Prompt -
Search the records for the word "process" and copy every line in which it occurs.
::: Records for this task
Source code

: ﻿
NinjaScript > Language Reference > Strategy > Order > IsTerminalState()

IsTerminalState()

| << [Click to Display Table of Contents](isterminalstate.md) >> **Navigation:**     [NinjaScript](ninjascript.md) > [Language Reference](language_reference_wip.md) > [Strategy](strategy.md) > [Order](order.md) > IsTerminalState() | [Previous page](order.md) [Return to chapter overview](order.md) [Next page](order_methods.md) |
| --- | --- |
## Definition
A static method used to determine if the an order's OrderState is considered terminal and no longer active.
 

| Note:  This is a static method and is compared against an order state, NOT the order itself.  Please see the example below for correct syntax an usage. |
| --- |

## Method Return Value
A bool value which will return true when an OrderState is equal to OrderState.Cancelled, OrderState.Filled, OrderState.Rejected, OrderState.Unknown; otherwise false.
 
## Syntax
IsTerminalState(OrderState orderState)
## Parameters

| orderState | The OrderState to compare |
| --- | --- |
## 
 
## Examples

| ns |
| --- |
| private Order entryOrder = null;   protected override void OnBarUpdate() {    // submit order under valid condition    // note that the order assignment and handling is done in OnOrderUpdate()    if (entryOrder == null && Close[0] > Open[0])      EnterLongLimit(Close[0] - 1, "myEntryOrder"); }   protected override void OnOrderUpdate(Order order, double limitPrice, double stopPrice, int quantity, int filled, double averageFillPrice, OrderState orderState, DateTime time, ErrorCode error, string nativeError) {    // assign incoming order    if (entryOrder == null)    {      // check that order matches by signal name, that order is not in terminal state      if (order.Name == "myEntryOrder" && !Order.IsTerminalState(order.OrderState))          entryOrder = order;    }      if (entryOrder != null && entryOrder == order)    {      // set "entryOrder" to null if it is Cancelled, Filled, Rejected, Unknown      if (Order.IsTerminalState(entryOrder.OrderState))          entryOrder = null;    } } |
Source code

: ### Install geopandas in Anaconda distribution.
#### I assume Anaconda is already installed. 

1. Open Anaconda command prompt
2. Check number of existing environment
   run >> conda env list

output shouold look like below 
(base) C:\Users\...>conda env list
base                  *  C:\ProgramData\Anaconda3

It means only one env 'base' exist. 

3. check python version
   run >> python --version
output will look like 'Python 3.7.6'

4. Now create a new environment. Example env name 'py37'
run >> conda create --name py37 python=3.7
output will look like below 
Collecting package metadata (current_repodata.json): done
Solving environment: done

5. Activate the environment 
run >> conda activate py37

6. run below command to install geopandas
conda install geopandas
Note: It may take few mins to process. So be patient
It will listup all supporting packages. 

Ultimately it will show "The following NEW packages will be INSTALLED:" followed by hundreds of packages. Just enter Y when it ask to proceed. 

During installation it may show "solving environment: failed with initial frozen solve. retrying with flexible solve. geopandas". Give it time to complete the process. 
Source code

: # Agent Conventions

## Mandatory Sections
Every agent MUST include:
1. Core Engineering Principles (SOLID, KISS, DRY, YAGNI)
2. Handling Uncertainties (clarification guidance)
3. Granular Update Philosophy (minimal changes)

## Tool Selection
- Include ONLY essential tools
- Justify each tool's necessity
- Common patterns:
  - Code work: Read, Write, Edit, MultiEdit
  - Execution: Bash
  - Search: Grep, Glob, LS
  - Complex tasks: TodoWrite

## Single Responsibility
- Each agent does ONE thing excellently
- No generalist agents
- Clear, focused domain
::::::
Answer space -
Note: It may take few mins to process. So be patient
During installation it may show "solving environment: failed with initial frozen solve. retrying with flexible solve. geopandas". Give it time to complete the process. 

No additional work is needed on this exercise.